Tell Them You Love Me (2023): The Victims of Sentimentalism

Desperate for an enemy

But too afraid to kill

Use the pain of someone else

And triumph for their will

And spill the blood

Of the arrogant mosquitoes

–       Ezra Koenig, Sympathy

A few weeks ago, I watched a uniquely American – that is, riveting and bizarrely larger than life – story of an intellectually disabled person being abused by people around him, who all believed it was for a good cause, while in effect, doing serious harm. If you were confused for a minute, I am not talking about the now defunct Biden presidential campaign, but about a Louis Theroux-produced documentary, “Tell Them You Love Me”, which hit the US Netflix in June and was released in the UK (available on Sky) earlier this year.

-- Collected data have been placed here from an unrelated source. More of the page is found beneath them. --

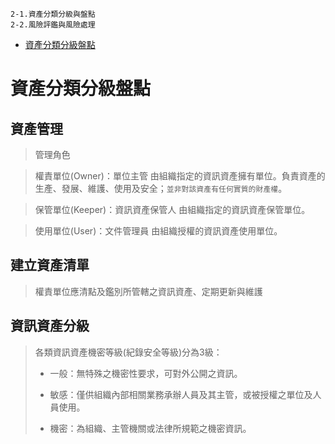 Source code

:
 ```
2-1.資產分類分級與盤點
2-2.風險評鑑與風險處理
```

- [資產分類分級盤點](#資訊安全目標_機密性完整性與可用性)


# 資產分類分級盤點

## 資產管理

> 管理角色

> 權責單位(Owner)：單位主管
> 由組織指定的資訊資產擁有單位。負責資產的生產、發展、維護、使用及安全；`並非對該資產有任何實質的財產權`。

> 保管單位(Keeper)：資訊資產保管人
> 由組織指定的資訊資產保管單位。

> 使用單位(User)：文件管理員
> 由組織授權的資訊資產使用單位。

## 建立資產清單

> 權責單位應清點及鑑別所管轄之資訊資產、定期更新與維護

## 資訊資產分級

> 各類資訊資產機密等級(紀錄安全等級)分為3級：
> 
> - 一般：無特殊之機密性要求，可對外公開之資訊。
>
> - 敏感：僅供組織內部相關業務承辦人員及其主管，或被授權之單位及人員使用。
> 
> - 機密：為組織、主管機關或法律所規範之機密資訊。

The film tells a genuinely extreme, lurid story, which, despite its excesses, perfectly encapsulates the spirit of our times: the spirit of sentimentalism. It follows the story of Derrick Johnson, a severely disabled man in his 30s whose life was changed when his ambitious brother introduced Anna Stubblefield to their lives.

Stubblefield, an activist-minded professor of ethics at a prestigious university, is the closest we get to the prototype of a heroine of our times. She is confident yet sensitive in her pursuit of justice and empowerment of the disadvantaged. She is educated, wielding her earned arcane expert knowledge for the benefit of a non-verbal Black man and his family. She is somebody who decided to have sex with her ward, which, after she decided to pressure his family, ended with her career and life ruined.

Going through the various twists and turns of the film would spoil it, and given my lack of talent for exposition, I would suggest you have it spoiled at least by somebody more talented—like Katie Herzog and Helen Lewis on a darkly funny episode of “Blocked and Report” dealing with the pseudoscience of facilitated communication. Stubblefield used this arcane, liberating knowledge to ascertain that she is the only person who needs to decide on the fate of her adoring ward.

What makes the documentary fascinating is its unwillingness to take sides between Stubblefield and the Johnsons, allowing the viewer to confront in themselves the consequences of taking a genuinely unscientific but profoundly sentimental view of reality, in which everybody is one step from being liberated from their predicaments. The extreme moral implications of bringing various worldviews make this a sobering watch. Suppose you believe the Johnsons that Derrick is genuinely incapable of consent. In that case, you can see Stubblefield’s behaviour, and to an extent even their attempts to portray Derrick as a savant locked into a broken body, as darkly abusive projections of narcissism.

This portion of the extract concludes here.